Salah satu program kuliah kerja nyata (KKN) yang menjadi
program individu saya adalah Pembuatan Susu Jagung. Cara membuatnya hampir sama
dengan cara membuat jus. Hanya, karena jagung bukan buah, disebutnya susu.
Jagung yang digunakan adalah jenis jagung manis. Jagung tersebut mula-mula
direbus hingga matang, kemudian dipipil bijinya. Biji jagung lalu dicampur air,
diblender, lalu sari dan ampasnya disaring. Sari jagung inilah yang diminum
sebagai susu jagung.
Susu jagung dibuat bukan karena iseng tidak ada kerjaan.
Susu jagung dibuat sebagai alternatif konsumsi bagi penderita sakit gula atau
diabetes. Jagung manis dipakai supaya rasanya cukup manis. Bagi penderita
diabetes, susu jagung murni yang diminum, tanpa campuran apa-apa. Sedangkan
bagi orang sehat, susu jagung dapat diminum dengan campuran gula atau susu
kental manis, jika dirasa murni kurang pas di lidah.

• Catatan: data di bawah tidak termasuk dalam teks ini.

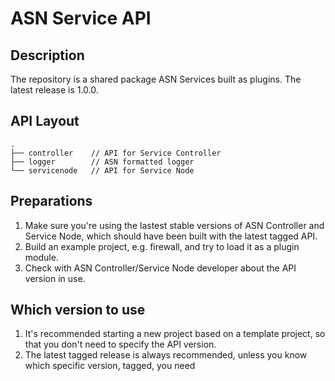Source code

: # ASN Service API

## Description
The repository is a shared package ASN Services built as plugins.
The latest release is 1.0.0.

## API Layout
    .
    ├── controller    // API for Service Controller
    ├── logger        // ASN formatted logger
    └── servicenode   // API for Service Node

## Preparations
1. Make sure you're using the lastest stable versions of ASN Controller and Service Node, which should have been built with the latest tagged API.
2. Build an example project, e.g. firewall, and try to load it as a plugin module.
3. Check with ASN Controller/Service Node developer about the API version in use.

## Which version to use
1. It's recommended starting a new project based on a template project, so that you don't need to specify the API version.
2. The latest tagged release is always recommended, unless you know which specific version, tagged, you need
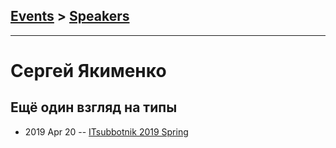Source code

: ## [Events](../README.md) > [Speakers](../speakers.md)
---

# Сергей Якименко

## Ещё один взгляд на типы
- 2019 Apr 20 -- [ITsubbotnik 2019 Spring](https://www.youtube.com/watch?v=mPDKg-ApY5E)    
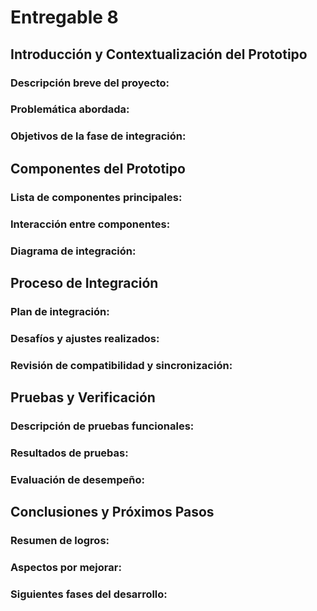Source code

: # Entregable 8
## Introducción y Contextualización del Prototipo
### Descripción breve del proyecto:
### Problemática abordada:
### Objetivos de la fase de integración:

## Componentes del Prototipo
### Lista de componentes principales: 
### Interacción entre componentes:
### Diagrama de integración:

## Proceso de Integración
### Plan de integración:
### Desafíos y ajustes realizados:
### Revisión de compatibilidad y sincronización:

## Pruebas y Verificación
### Descripción de pruebas funcionales:
### Resultados de pruebas: 
### Evaluación de desempeño:

## Conclusiones y Próximos Pasos
### Resumen de logros:
### Aspectos por mejorar: 
### Siguientes fases del desarrollo: 
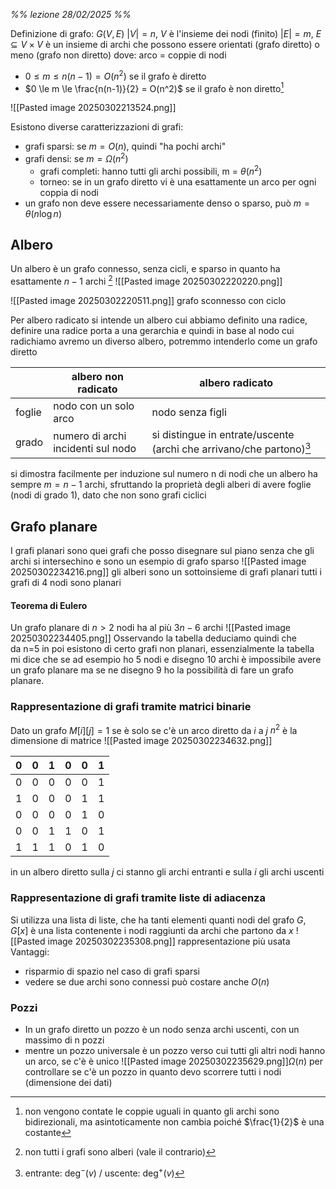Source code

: *%% lezione 28/02/2025 %%*

Definizione di grafo: $G(V,E)$
$|V|=n, \ V$ è l'insieme dei nodi (finito)
$|E|= m, \ E \subseteq V \times V$ è un insieme di archi che possono essere orientati (grafo diretto) o meno (grafo non diretto) dove: arco = coppie  di nodi
- $0 \le m \le n(n-1) = O(n^2)$ se il grafo è diretto
- $0 \le m \le \frac{n(n-1)}{2} = O(n^2)$ se il grafo è non diretto[^1]
 
 ![[Pasted image 20250302213524.png]]

Esistono diverse caratterizzazioni di grafi: 
- grafi sparsi: se $m = O(n)$, quindi "ha pochi archi"
- grafi densi: se $m = \Omega(n^2)$
	- grafi completi: hanno tutti gli archi possibili, m = $\theta(n^2)$
	- torneo: se in un grafo diretto vi è una esattamente un arco per ogni coppia di nodi
- un grafo non deve essere necessariamente denso o sparso, può $m =\theta(n\log n)$


[^1]: non vengono contate le coppie uguali in quanto gli archi sono bidirezionali, ma asintoticamente non cambia poiché $\frac{1}{2}$ è una costante

## Albero
Un albero è un grafo connesso, senza cicli, e sparso in quanto ha esattamente $n-1$ archi [^2]
![[Pasted image 20250302220220.png]]

[^2]: non tutti i grafi sono alberi (vale il contrario)

![[Pasted image 20250302220511.png]] grafo sconnesso con ciclo

Per albero radicato si intende un albero cui abbiamo definito una radice, definire una radice porta a una gerarchia e quindi in base al nodo cui radichiamo avremo un diverso albero, potremmo intenderlo come un grafo diretto

|        | albero non radicato                | albero radicato                                                      |
| ------ | ---------------------------------- | -------------------------------------------------------------------- |
| foglie | nodo con un solo arco              | nodo senza figli                                                     |
| grado  | numero di archi incidenti sul nodo | si distingue in entrate/uscente (archi che arrivano/che partono)[^3] |


[^3]: $\text{entrante: deg}^-(v) \ / \ \text{uscente: deg}^+(v)$

si dimostra facilmente per induzione sul numero n di nodi che un albero ha sempre $m = n-1$ archi, sfruttando la proprietà degli alberi di avere foglie (nodi di grado 1), dato che non sono grafi ciclici

## Grafo planare
I grafi planari sono quei grafi che posso disegnare sul piano senza che gli archi si intersechino e sono un esempio di grafo sparso
![[Pasted image 20250302234216.png]]
gli alberi sono un sottoinsieme di grafi planari
tutti i grafi di 4 nodi sono planari

#### Teorema di Eulero
Un grafo planare di $n > 2$ nodi ha al più $3n-6$ archi
![[Pasted image 20250302234405.png]]
Osservando la tabella deduciamo quindi che da n=5 in poi esistono di certo grafi non planari, essenzialmente la tabella mi dice che se ad esempio ho 5 nodi e disegno 10 archi è impossibile avere un grafo planare ma se ne disegno 9 ho la possibilità di fare un grafo planare.

### Rappresentazione di grafi tramite matrici binarie
Dato un grafo $M[i][j] = 1$ se è solo se c'è un arco diretto da $i$ a $j$
$n^2$ è la dimensione di matrice
![[Pasted image 20250302234632.png]] 

| 0   | 0   | 1   | 0   | 0   | 1   |
| --- | --- | --- | --- | --- | --- |
| 0   | 0   | 0   | 0   | 0   | 1   |
| 1   | 0   | 0   | 0   | 1   | 1   |
| 0   | 0   | 0   | 0   | 1   | 0   |
| 0   | 0   | 1   | 1   | 0   | 1   |
| 1   | 1   | 1   | 0   | 1   | 0   |
in un albero diretto sulla $j$ ci stanno gli archi entranti e sulla $i$ gli archi uscenti

### Rappresentazione di grafi tramite liste di adiacenza
Si utilizza una lista di liste, che ha tanti elementi quanti nodi del grafo $G$, $G[x]$ è una lista contenente i nodi raggiunti da archi che partono da $x$
![[Pasted image 20250302235308.png]] rappresentazione più usata
Vantaggi:
- risparmio di spazio nel caso di grafi sparsi
- vedere se due archi sono connessi può costare anche $O(n)$

### Pozzi
- In un grafo diretto un pozzo è un nodo senza archi uscenti, con un massimo di n pozzi
- mentre un pozzo universale è un pozzo verso cui tutti gli altri nodi hanno un arco, se c'è è unico
![[Pasted image 20250302235629.png]]$\Omega(n)$ per controllare se c'è un pozzo in quanto devo scorrere tutti i nodi (dimensione dei dati)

Saya mencoba mendapatkan jagung manis di tiga tempat, yaitu
pasar pagi atau pasar tradisional, supermarket, dan pasar grosir. Harganya,
“wow”, berbeda-beda. Satu kilo di pasar tradisional harganya Rp3.000, satu kilo
di supermarket harganya Rp5.500, dan satu kilo di pasar grosir harganya
Rp7.950. Hal yang membuat beda, antara lain soal kemasan dan kuantitas biji. Di
pasar tradisional, jagung satu kilo dibungkus plastik yang satu plastik isinya
4-5 bonggol. Ada bonggol yang bijinya penuh, ada bonggol yang bijinya tidak
penuh. Kalau di supermarket, jagung satu kilo dibungkus plastik dengan diberi alas
styrofoam yang satu plastik isinya hanya 2 bonggol. Jagung sudah diberi
label harga dan ditaruh di rak yang dilengkapi pendingin. Sementara di pasar
grosir, kemasannya sama dengan di supermarket, hanya ditambah pendingin
ruangan, jadi bukan pendingin rak saja. Pembeli juga disuguhi musik, jadi
selain ruangan sejuk juga bisa sambil mendengarkan musik.
Well, kalau orang-orang mulai meninggalkan pasar
tradisional dan beralih ke pasar modern (seperti supermarket dan pasar grosir),
rasanya wajar. Bukan jadi soal tentang ada pendingin atau tidak atau ada musik
atau tidak. Soal kualitas pun juga berbeda. Jagung di pasar tradisional kualitasnya
kurang memuaskan. Ketika dicoba untuk dimakan pun, ternyata jagung di pasar
tradisional tidak terlalu manis, padahal namanya jagung manis. Jadi, wajar kalau
masyarakat beralih ke pasar modern. Pasar tradisional, setidaknya harus oke
dalam hal kualitas jika tidak ingin ditinggal pelanggan. Jika dalam kualitas
saja kurang, apalagi kuantitas, maka terang saja pasar tradisional “dibunuh”
pasar modern.
Fleksibilitas waktu juga ikut menjadi faktor. Pasar
tradisional sudah tutup saat hari beranjak siang, hanya beberapa yang masih
buka dan saya tidak menemukan ada jagung manis di sana. Ketika ke supermarket
dan pasar grosir, jagung manis selalu ada, tidak pernah kosong. Bukan masalah
malas pagi-pagi ke pasar, saya rasa ada orang yang tidak sempat pergi pagi ke
pasar tradisional karena beberapa hal, bukan semata rasa malas atau belum
bangun. Jadi kira-kira, ada tiga unsur agar pasar tradisional mampu berjalan
beriringan dengan pasar modern, yaitu selain kualitas dan kuantitas, juga ada
fleksibilitas. Memang tidak mudah, bukan?